In the records, find each line where "overline" occurs, and copy it.
*** Opening Information supplied ***
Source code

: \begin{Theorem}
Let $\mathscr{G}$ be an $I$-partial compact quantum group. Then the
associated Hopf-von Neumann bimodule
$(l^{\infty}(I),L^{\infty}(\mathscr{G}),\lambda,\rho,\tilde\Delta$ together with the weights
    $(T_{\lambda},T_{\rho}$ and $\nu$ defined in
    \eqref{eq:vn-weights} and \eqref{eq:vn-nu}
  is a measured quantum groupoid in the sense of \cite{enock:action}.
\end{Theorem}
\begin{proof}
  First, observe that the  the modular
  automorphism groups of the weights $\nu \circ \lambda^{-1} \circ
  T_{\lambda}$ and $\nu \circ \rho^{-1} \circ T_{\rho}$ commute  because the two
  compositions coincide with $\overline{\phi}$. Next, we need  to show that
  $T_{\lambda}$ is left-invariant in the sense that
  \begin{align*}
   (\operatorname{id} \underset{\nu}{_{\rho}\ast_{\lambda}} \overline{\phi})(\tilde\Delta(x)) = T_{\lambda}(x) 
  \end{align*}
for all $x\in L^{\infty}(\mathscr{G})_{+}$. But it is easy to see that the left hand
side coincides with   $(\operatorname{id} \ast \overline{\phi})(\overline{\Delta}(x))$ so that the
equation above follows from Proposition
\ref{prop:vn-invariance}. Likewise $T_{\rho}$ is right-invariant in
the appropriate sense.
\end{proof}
*** Closing Information supplied ***
*** Opening Information supplied ***
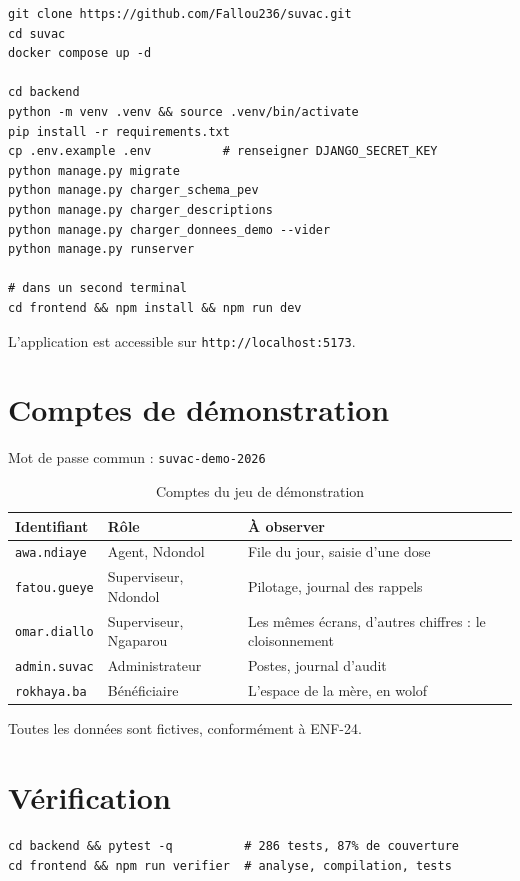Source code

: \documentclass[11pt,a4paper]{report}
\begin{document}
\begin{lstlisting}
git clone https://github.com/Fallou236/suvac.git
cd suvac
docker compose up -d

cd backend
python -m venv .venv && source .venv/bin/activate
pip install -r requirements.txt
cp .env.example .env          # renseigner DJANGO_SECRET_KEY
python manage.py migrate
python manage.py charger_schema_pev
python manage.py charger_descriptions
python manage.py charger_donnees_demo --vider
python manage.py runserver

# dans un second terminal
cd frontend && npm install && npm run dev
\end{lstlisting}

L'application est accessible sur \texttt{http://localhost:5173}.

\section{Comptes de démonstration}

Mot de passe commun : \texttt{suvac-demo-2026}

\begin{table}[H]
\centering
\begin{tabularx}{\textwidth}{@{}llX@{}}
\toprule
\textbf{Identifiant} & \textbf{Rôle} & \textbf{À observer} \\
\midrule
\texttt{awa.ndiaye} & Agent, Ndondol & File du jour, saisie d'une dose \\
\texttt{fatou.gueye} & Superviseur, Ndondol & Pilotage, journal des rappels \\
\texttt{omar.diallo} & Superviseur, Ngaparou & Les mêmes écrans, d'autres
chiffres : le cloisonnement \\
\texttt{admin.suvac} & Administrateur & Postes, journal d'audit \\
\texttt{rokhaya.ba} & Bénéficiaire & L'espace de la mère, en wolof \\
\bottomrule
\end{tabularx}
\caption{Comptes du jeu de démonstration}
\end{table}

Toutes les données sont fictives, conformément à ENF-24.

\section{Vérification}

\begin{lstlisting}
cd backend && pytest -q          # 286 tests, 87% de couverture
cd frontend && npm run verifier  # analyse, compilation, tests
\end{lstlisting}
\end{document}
*** Closing Information supplied ***
*** Opening Information supplied ***
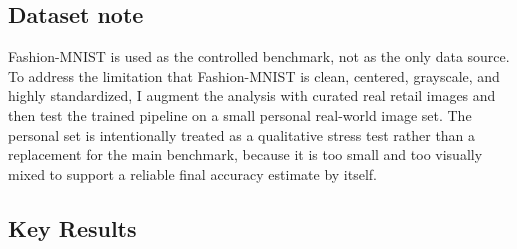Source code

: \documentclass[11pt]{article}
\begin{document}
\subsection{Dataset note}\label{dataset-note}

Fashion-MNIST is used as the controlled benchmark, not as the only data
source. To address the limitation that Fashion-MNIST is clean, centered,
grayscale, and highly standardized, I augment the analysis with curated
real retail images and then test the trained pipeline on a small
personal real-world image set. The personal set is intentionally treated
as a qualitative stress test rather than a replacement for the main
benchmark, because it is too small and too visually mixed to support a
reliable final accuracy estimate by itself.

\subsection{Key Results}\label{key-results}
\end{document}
*** Closing Information supplied ***
● **Expected output**
  compositions coincide with $\overline{\phi}$. Next, we need  to show that
   (\operatorname{id} \underset{\nu}{_{\rho}\ast_{\lambda}} \overline{\phi})(\tilde\Delta(x)) = T_{\lambda}(x) 
side coincides with   $(\operatorname{id} \ast \overline{\phi})(\overline{\Delta}(x))$ so that the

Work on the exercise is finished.